Do you want to play great music or not? Play great music then. Enjoy those 13 year olds.

Finally--I love that you think about these things. Find the peace within yourself and let us know how you did it.

C de C said...

Wow, here is a collection of some really great advice. And my mom just compared me to Ghandi...ha ha ha, as if.

Thanks guys!

RG said...

It's great that so many are attempting to deal with this on an abstract level. I, however, will not be one of them. Instead, let's just talk about what's actually here.

- Complaining is a time-honored and therapeutic component of an orchestral career. If anything, it's a way of dealing with the stress. I've never played in a group that on some level, didn't like to complain. And I don't even necessarily think it's unhealthy. Sure, there are some people that want to be all rainbows and kittens about everything, and those people usually get goofed on after concerts when everybody else goes out to have a drink, socialize, and complain. Everyone complains about their job. It's what we do as humans.

- Take it from me, if your work environment is unsatisfying, just find another work environment. And remember that a high-level of music making isn't always enough to guarantee your happiness. There are a lot of other factors to consider - where you're living, proximity to friends and family, the people in your section, respect from your employer, etc. But I think from our conversations that you are taking the proper steps to address that in the longer term. A lot of people would, on the surface, probably think I'm nuts to walk away from my current position. To me, it makes complete sense. I think you probably know why.

- I'm willing to bet that most of the low expectations you are surrounded by are the low expectations you believe others have of themselves. Most of your colleagues don't have expectations of you. You play in the section. Most of your colleagues, with all due respect, don't even hear what you're doing unless you screw up. To me, this seems like a derivative of #1 - that you aren't happy with the level of musicianship that you are currently surrounded by.

- You and I aren't going to change a culture that likes long breaks in the afternoon, showing up late (if at all) for appointments, and disregarding other people's time. It's inefficient, and frankly, it's reflected in their economic well-being and their standard of living. You live in a culture that is all about settling, doing what it has to in order to get by, and then going on vacation.
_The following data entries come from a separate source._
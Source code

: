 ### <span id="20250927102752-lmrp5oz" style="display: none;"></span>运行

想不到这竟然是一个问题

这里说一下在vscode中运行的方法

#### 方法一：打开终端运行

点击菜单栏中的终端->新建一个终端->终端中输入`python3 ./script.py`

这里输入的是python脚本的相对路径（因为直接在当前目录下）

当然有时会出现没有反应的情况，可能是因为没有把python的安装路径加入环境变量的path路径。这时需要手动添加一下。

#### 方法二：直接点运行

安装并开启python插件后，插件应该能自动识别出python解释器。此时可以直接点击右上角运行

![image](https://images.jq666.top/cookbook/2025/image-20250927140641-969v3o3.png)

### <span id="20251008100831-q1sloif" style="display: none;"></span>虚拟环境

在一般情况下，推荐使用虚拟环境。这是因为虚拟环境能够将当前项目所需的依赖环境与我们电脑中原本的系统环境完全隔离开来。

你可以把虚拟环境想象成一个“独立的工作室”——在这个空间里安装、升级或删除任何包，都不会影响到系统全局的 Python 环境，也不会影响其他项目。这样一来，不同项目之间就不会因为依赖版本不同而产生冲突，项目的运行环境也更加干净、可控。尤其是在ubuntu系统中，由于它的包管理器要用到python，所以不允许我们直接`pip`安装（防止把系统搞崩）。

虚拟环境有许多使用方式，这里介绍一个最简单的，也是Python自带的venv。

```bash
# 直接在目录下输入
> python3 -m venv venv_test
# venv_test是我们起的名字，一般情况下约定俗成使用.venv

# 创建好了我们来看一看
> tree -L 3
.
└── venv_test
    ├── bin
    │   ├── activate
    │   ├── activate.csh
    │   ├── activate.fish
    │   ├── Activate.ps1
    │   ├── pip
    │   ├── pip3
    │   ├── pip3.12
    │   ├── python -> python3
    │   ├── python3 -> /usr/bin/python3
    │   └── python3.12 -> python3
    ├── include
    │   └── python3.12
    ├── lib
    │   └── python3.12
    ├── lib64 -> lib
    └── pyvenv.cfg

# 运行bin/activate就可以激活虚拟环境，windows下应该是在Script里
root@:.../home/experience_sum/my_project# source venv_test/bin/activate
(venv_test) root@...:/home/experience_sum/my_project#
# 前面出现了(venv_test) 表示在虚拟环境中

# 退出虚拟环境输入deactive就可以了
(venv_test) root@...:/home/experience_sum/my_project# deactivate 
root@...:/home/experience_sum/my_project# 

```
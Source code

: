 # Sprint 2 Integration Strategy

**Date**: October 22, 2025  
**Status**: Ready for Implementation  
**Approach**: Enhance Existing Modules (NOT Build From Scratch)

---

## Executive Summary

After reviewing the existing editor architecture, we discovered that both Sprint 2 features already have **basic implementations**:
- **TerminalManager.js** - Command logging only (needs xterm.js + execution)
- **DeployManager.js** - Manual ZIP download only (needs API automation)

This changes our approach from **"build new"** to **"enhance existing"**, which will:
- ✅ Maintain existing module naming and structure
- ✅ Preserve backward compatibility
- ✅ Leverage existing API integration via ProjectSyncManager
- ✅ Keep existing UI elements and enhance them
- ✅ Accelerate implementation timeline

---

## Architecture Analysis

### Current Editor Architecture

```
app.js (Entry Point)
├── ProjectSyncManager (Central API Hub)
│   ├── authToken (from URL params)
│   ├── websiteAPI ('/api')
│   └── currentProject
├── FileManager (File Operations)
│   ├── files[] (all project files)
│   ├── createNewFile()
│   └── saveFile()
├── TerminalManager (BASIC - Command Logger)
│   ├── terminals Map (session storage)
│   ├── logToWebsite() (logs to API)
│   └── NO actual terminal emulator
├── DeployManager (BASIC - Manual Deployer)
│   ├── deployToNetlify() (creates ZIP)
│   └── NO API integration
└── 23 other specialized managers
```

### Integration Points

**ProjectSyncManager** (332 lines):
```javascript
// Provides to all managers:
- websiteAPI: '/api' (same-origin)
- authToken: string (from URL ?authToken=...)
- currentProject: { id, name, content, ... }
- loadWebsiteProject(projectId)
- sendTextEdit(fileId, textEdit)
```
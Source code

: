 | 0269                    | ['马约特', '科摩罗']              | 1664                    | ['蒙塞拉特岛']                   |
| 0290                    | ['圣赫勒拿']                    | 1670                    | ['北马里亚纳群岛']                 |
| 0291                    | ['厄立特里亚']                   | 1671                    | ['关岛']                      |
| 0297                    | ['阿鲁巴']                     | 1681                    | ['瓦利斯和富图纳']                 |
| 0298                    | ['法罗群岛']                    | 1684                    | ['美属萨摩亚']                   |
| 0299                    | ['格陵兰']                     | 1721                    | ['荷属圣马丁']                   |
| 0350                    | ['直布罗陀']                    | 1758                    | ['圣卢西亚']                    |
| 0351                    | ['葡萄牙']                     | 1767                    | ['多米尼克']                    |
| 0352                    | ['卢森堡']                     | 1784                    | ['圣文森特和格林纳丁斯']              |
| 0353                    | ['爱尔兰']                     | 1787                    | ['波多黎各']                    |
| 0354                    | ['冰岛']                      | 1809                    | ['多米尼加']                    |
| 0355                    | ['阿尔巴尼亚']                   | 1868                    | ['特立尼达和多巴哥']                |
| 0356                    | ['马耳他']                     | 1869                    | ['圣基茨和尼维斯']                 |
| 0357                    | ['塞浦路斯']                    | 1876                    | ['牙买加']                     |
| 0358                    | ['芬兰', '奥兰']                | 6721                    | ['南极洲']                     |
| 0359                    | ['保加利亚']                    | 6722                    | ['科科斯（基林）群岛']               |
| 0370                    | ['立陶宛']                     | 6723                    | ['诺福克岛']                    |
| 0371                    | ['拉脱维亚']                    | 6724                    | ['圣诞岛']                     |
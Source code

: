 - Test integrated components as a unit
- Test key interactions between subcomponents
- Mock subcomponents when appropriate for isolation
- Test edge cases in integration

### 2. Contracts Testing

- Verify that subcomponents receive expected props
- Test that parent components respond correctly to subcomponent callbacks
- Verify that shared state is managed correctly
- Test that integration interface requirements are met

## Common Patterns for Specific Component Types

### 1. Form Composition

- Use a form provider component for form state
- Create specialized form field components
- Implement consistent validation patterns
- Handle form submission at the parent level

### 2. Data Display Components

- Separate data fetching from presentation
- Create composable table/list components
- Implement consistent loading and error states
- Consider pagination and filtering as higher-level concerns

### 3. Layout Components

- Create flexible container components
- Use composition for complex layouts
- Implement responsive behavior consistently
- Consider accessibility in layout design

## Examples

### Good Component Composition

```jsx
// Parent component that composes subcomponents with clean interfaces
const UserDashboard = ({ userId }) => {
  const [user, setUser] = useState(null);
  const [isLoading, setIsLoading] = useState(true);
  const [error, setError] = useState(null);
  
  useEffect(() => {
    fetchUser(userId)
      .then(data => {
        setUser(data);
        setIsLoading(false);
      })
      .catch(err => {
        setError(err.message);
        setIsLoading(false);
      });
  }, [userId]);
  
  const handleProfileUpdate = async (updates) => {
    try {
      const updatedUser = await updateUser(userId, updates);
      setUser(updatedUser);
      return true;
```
I'm done trying to be polite about it. It's a culture of sloth.

- Come home this summer, hang out with your friends and family, and keep planning for what comes next. The problems you have there are not problems you can change. Your energy will be better directed inward in terms of self-improvement and planning the next move than expended outward in an attempt to change a situation that existed well before your arrival and will continue to exist well after your departure. I'm not being defeatist here. I'm just being pragmatic. You only get so much energy and so much focus. Be wise about how you spend it.